[[ Records provided, beginning ]]
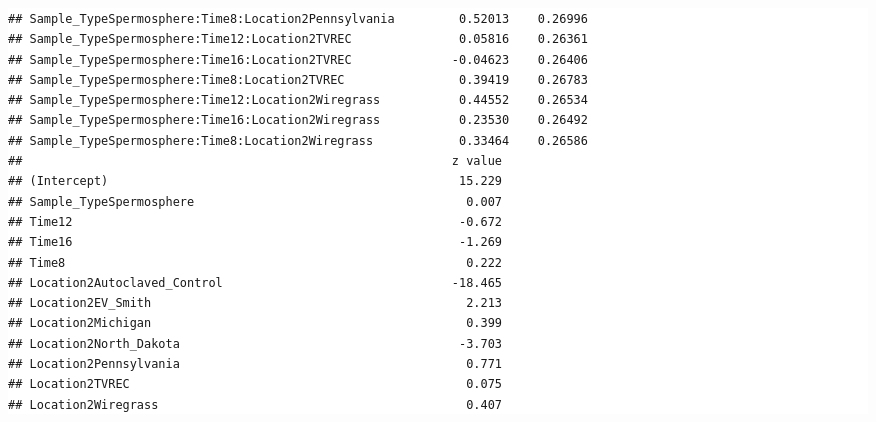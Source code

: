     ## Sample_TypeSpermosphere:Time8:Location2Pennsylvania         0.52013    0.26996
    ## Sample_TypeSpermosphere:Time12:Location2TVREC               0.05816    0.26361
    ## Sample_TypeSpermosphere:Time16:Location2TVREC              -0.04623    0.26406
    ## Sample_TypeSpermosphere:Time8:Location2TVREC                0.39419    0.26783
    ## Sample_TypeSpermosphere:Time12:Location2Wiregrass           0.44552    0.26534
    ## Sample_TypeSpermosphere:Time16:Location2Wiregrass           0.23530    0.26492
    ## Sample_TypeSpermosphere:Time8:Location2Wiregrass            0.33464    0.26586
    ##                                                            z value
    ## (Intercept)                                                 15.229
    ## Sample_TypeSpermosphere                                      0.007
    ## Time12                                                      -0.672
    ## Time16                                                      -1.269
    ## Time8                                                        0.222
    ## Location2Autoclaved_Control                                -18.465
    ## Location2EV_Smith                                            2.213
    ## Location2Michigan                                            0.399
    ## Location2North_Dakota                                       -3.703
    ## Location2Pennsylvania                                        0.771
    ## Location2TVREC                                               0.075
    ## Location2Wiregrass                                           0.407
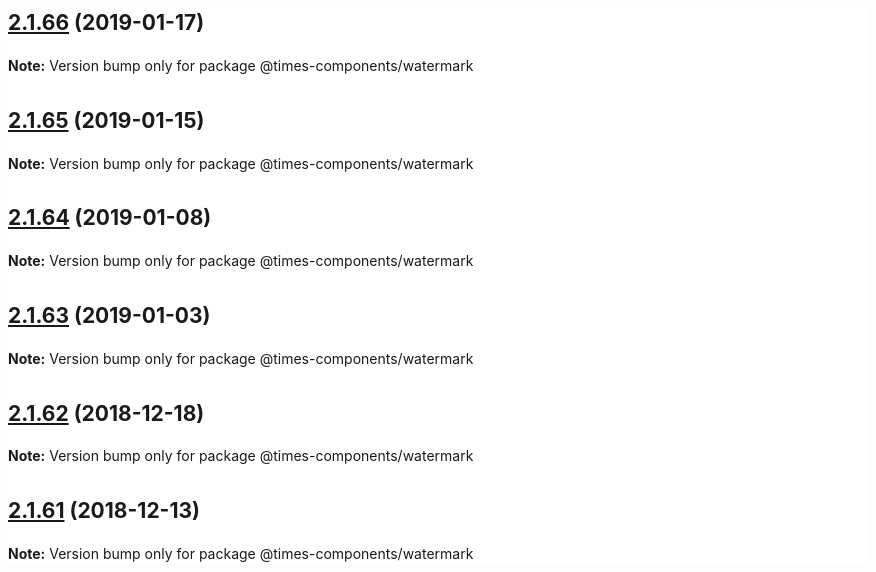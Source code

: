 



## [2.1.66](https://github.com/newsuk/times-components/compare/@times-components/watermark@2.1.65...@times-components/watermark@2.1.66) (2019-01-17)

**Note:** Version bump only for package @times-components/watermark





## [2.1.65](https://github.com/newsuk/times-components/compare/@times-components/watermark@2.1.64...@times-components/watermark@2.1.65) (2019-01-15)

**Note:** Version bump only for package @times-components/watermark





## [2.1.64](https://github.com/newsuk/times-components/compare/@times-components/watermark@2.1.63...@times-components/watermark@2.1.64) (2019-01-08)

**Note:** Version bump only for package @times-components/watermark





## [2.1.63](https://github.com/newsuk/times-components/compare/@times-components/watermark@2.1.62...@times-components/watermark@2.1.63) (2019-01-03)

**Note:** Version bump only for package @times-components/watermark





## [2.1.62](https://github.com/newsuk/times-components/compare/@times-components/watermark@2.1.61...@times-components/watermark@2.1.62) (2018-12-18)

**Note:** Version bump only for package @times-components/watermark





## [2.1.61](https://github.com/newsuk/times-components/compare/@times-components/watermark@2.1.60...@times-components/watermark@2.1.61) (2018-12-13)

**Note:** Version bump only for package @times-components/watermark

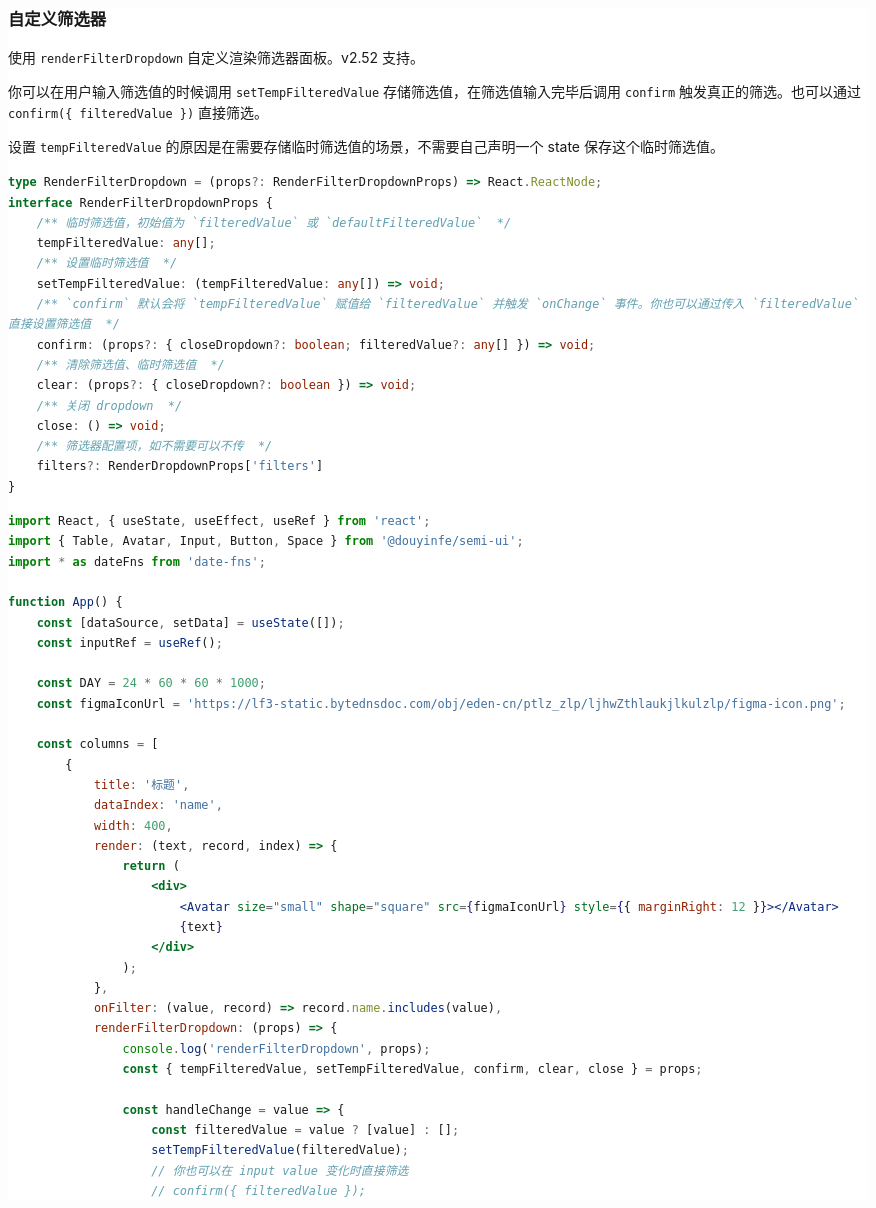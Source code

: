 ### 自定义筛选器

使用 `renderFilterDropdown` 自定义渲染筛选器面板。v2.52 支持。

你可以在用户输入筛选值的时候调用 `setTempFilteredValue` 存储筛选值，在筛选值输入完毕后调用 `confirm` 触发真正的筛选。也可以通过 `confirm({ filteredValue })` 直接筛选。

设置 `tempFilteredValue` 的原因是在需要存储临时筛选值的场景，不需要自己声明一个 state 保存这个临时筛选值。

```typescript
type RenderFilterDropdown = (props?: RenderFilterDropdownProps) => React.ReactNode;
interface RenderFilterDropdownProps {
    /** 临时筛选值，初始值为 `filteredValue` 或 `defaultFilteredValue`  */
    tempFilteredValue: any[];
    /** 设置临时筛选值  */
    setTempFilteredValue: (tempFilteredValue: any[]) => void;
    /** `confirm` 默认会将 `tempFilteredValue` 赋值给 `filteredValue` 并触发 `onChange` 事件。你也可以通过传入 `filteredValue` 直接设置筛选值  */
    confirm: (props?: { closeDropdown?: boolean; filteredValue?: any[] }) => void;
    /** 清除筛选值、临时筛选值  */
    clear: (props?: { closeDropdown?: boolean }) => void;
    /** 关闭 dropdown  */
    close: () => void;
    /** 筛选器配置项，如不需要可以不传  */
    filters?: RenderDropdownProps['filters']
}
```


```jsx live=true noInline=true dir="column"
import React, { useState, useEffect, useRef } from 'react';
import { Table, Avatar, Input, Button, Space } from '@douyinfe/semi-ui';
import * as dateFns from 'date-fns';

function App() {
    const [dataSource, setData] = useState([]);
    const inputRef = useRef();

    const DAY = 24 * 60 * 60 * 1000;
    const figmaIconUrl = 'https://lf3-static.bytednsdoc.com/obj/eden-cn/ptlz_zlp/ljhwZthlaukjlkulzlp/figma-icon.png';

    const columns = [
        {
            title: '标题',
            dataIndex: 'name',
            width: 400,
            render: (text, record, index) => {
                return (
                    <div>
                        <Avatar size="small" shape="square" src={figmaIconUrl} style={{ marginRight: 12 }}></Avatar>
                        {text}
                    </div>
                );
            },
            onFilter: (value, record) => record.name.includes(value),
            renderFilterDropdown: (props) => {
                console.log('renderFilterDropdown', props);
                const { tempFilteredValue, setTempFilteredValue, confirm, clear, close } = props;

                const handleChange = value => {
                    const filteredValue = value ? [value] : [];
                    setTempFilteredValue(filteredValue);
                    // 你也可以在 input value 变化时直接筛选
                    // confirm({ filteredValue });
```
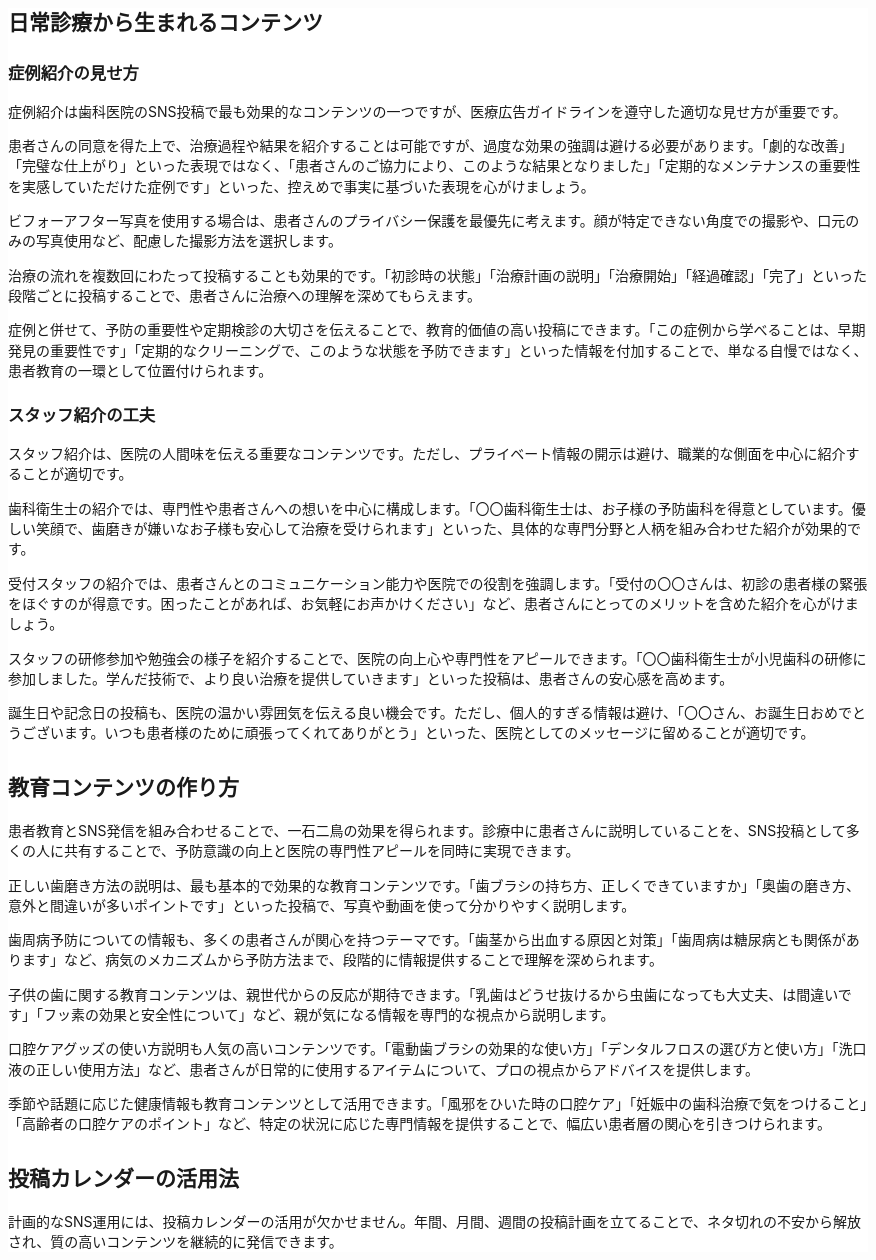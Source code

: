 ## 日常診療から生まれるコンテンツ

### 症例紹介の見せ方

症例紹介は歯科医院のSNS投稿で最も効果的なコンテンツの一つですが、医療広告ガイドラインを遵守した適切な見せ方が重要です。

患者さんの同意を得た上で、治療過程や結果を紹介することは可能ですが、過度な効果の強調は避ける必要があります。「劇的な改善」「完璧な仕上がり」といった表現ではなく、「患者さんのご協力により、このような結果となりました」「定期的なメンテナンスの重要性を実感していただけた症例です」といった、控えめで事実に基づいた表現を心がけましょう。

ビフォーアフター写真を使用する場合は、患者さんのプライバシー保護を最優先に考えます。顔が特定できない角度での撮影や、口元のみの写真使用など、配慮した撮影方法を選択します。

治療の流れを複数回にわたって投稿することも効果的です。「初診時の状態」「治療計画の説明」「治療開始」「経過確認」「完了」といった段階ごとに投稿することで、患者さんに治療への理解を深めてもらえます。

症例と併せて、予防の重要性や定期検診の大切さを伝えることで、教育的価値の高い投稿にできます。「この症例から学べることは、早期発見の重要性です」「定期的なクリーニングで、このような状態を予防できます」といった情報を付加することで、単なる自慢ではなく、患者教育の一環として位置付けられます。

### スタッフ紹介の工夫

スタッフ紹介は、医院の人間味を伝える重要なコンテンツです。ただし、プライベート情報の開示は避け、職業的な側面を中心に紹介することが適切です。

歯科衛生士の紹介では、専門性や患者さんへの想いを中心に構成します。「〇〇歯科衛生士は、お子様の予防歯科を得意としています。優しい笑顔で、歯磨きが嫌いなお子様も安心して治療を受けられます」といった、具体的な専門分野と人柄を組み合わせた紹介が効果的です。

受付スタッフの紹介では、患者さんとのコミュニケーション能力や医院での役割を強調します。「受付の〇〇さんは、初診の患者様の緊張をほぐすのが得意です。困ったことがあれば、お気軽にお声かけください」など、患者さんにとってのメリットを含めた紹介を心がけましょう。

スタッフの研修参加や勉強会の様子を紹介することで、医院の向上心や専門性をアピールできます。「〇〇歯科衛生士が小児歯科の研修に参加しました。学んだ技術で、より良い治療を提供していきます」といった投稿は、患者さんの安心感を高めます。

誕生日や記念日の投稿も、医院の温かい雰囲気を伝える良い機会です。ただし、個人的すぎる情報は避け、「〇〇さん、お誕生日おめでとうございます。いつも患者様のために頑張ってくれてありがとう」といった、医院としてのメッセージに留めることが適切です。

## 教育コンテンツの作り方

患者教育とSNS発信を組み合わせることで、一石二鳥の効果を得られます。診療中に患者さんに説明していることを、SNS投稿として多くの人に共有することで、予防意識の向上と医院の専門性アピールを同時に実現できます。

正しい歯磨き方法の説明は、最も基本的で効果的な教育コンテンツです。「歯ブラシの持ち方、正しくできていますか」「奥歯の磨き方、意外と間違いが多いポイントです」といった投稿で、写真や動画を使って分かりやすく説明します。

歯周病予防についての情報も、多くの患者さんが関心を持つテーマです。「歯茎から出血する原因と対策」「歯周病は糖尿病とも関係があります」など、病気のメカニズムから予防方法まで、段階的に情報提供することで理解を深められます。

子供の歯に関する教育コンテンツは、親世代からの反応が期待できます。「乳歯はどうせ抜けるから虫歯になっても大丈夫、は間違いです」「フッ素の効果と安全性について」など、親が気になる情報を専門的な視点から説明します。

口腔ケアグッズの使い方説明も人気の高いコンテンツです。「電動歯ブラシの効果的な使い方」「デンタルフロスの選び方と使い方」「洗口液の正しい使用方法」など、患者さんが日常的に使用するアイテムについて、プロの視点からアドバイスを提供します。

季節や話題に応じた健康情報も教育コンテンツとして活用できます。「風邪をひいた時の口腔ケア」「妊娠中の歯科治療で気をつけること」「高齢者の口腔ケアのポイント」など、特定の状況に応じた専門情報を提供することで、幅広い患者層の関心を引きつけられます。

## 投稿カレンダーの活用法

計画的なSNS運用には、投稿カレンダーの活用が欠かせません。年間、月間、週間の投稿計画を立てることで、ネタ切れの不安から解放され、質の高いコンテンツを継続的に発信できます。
[[ Records provided, end ]]
_Exercise_
An exact, complete copy of the lines above from the one with "患者教育とSNS発信を組み合" through the one with "子供の歯に関する教育コンテン" is the whole answer.

_Answer area_
患者教育とSNS発信を組み合わせることで、一石二鳥の効果を得られます。診療中に患者さんに説明していることを、SNS投稿として多くの人に共有することで、予防意識の向上と医院の専門性アピールを同時に実現できます。

正しい歯磨き方法の説明は、最も基本的で効果的な教育コンテンツです。「歯ブラシの持ち方、正しくできていますか」「奥歯の磨き方、意外と間違いが多いポイントです」といった投稿で、写真や動画を使って分かりやすく説明します。

歯周病予防についての情報も、多くの患者さんが関心を持つテーマです。「歯茎から出血する原因と対策」「歯周病は糖尿病とも関係があります」など、病気のメカニズムから予防方法まで、段階的に情報提供することで理解を深められます。

子供の歯に関する教育コンテンツは、親世代からの反応が期待できます。「乳歯はどうせ抜けるから虫歯になっても大丈夫、は間違いです」「フッ素の効果と安全性について」など、親が気になる情報を専門的な視点から説明します。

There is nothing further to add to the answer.